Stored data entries
>>>

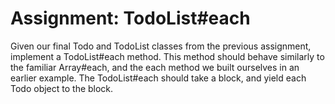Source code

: # Assignment: TodoList#each

Given our final Todo and TodoList classes from the previous assignment, implement a TodoList#each method. This method should behave similarly to the familiar Array#each, and the each method we built ourselves in an earlier example. The TodoList#each should take a block, and yield each Todo object to the block.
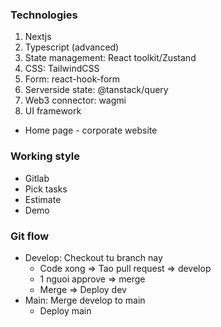 ### Technologies

1. Nextjs
2. Typescript (advanced)
3. State management: React toolkit/Zustand
4. CSS: TailwindCSS
5. Form: react-hook-form
6. Serverside state: @tanstack/query
7. Web3 connector: wagmi
8. UI framework

- Home page - corporate website

### Working style

- Gitlab
- Pick tasks
- Estimate
- Demo

### Git flow

- Develop: Checkout tu branch nay
  - Code xong => Tao pull request => develop
  - 1 nguoi approve => merge
  - Merge => Deploy dev
- Main: Merge develop to main
  - Deploy main

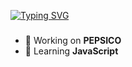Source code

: <a href="https://git.io/typing-svg"><img src="https://readme-typing-svg.demolab.com?font=Space+Grotesk&weight=100&size=30&duration=3000&pause=1000&color=F733C2&center=true&multiline=true&random=false&width=435&lines=Software+Engineer+Student" alt="Typing SVG" /></a>
###
- 🔭 Working on **__PEPSICO__**
- 🌱 Learning **__JavaScript__**
<!--
**TiagoGrebogi/TiagoGrebogi** is a ✨ _special_ ✨ repository because its `README.md` (this file) appears on your GitHub profile.

Here are some ideas to get you started:

-  ...
-  ...
- 👯 I’m looking to collaborate on ...
- 🤔 I’m looking for help with ...
- 💬 Ask me about ...
- 📫 How to reach me: ...
- 😄 Pronouns: ...
- ⚡ Fun fact: ...
-->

<<<

◆ What is being asked: This calls for an exact copy of all the entries above, with the pictures omitted.

◆ Result of this task:
Source code

: # Assignment: TodoList#each

Given our final Todo and TodoList classes from the previous assignment, implement a TodoList#each method. This method should behave similarly to the familiar Array#each, and the each method we built ourselves in an earlier example. The TodoList#each should take a block, and yield each Todo object to the block.
 ### Technologies

1. Nextjs
2. Typescript (advanced)
3. State management: React toolkit/Zustand
4. CSS: TailwindCSS
5. Form: react-hook-form
6. Serverside state: @tanstack/query
7. Web3 connector: wagmi
8. UI framework

- Home page - corporate website

### Working style

- Gitlab
- Pick tasks
- Estimate
- Demo

### Git flow

- Develop: Checkout tu branch nay
  - Code xong => Tao pull request => develop
  - 1 nguoi approve => merge
  - Merge => Deploy dev
- Main: Merge develop to main
  - Deploy main

Source code

: <a href="https://git.io/typing-svg"><img src="https://readme-typing-svg.demolab.com?font=Space+Grotesk&weight=100&size=30&duration=3000&pause=1000&color=F733C2&center=true&multiline=true&random=false&width=435&lines=Software+Engineer+Student" alt="Typing SVG" /></a>
###
- 🔭 Working on **__PEPSICO__**
- 🌱 Learning **__JavaScript__**
<!--
**TiagoGrebogi/TiagoGrebogi** is a ✨ _special_ ✨ repository because its `README.md` (this file) appears on your GitHub profile.

Here are some ideas to get you started:

-  ...
-  ...
- 👯 I’m looking to collaborate on ...
- 🤔 I’m looking for help with ...
- 💬 Ask me about ...
- 📫 How to reach me: ...
- 😄 Pronouns: ...
- ⚡ Fun fact: ...
-->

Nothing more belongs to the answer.